■ Task prompt:
Find every line in the records below that contains "knowledge", and copy it.
*** Given records ***
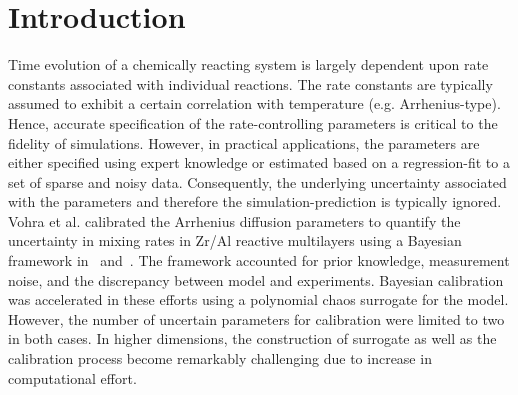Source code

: \section{Introduction}
\label{sec:intro}



Time evolution of a chemically reacting system is largely dependent upon rate constants
associated with individual reactions. The rate constants are typically assumed to exhibit
a certain correlation with temperature (e.g. Arrhenius-type). Hence, accurate specification
of the rate-controlling parameters is critical to the fidelity of simulations. However,
in practical applications, the parameters are either specified using expert knowledge or
estimated based on a regression-fit to a set of sparse and noisy data. Consequently, the
underlying uncertainty associated with the parameters and therefore the simulation-prediction
is typically ignored. Vohra et al. calibrated the Arrhenius diffusion parameters to quantify
the uncertainty in mixing rates in Zr/Al reactive multilayers using a Bayesian framework
in~\cite{Vohra:2014} and~\cite{Vohra:2017}. The framework accounted for prior knowledge,
measurement noise, and the discrepancy between model and experiments. Bayesian calibration
was accelerated in these efforts using a polynomial chaos surrogate for the model. However,
the number of uncertain parameters for calibration were limited to two in both cases. In
higher dimensions, the construction of surrogate as well as the calibration process become
remarkably challenging due to increase in computational effort.      

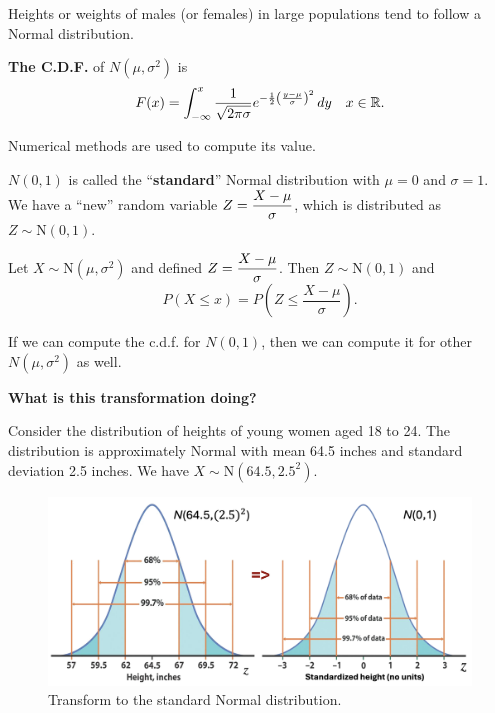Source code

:  \begin{example}
    Heights or weights of males (or females) in large populations tend to follow a Normal distribution.
 \end{example}

 \textbf{The C.D.F.} of $N(\mu,\sigma^2)$ is
 \[
    F(x) = \int_{-\infty}^{x} \frac{1}{\sqrt{2\pi\sigma}} e^{-\frac{1}{2}\left(\frac{y-\mu}{\sigma}\right)^2} \, dy \quad x \in {\mathbb{R}}.
\]

\begin{note}
    Numerical methods are used to compute its value. 
\end{note}

$N(0,1)$ is called the ``\textbf{standard}'' Normal distribution with $\mu = 0$ and $\sigma = 1$. We have a ``new'' random variable $Z = \displaystyle \frac{X - \mu}{\sigma}$, which is distributed as $Z \sim \text{N}(0,1)$.

\begin{theorem}
    Let $X \sim \text{N}(\mu,\sigma^2)$ and defined $Z = \displaystyle \frac{X - \mu}{\sigma}$. Then $Z \sim \text{N}(0,1)$ and
    \[
        P(X \leq x) = P \left( Z \leq \frac{X - \mu}{\sigma} \right).
    \]
\end{theorem}

\begin{note}
    If we can compute the c.d.f. for $N(0,1)$, then we can compute it for other $N(\mu,\sigma^2)$ as well.
\end{note}

\textbf{What is this transformation doing?}

Consider the distribution of heights of young women aged 18 to 24. The distribution is approximately Normal with mean 64.5 inches and standard deviation 2.5 inches. We have $X \sim \text{N}(64.5,2.5^2)$.

\begin{figure}[htbp]
    \center
    \includegraphics[scale=0.3]{img/Z-distribution.png}
    \caption{Transform to the standard Normal distribution.}
\end{figure}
*** End of Given records ***
■ Exercise answer:
in practical applications, the parameters are either specified using expert knowledge or
in~\cite{Vohra:2014} and~\cite{Vohra:2017}. The framework accounted for prior knowledge,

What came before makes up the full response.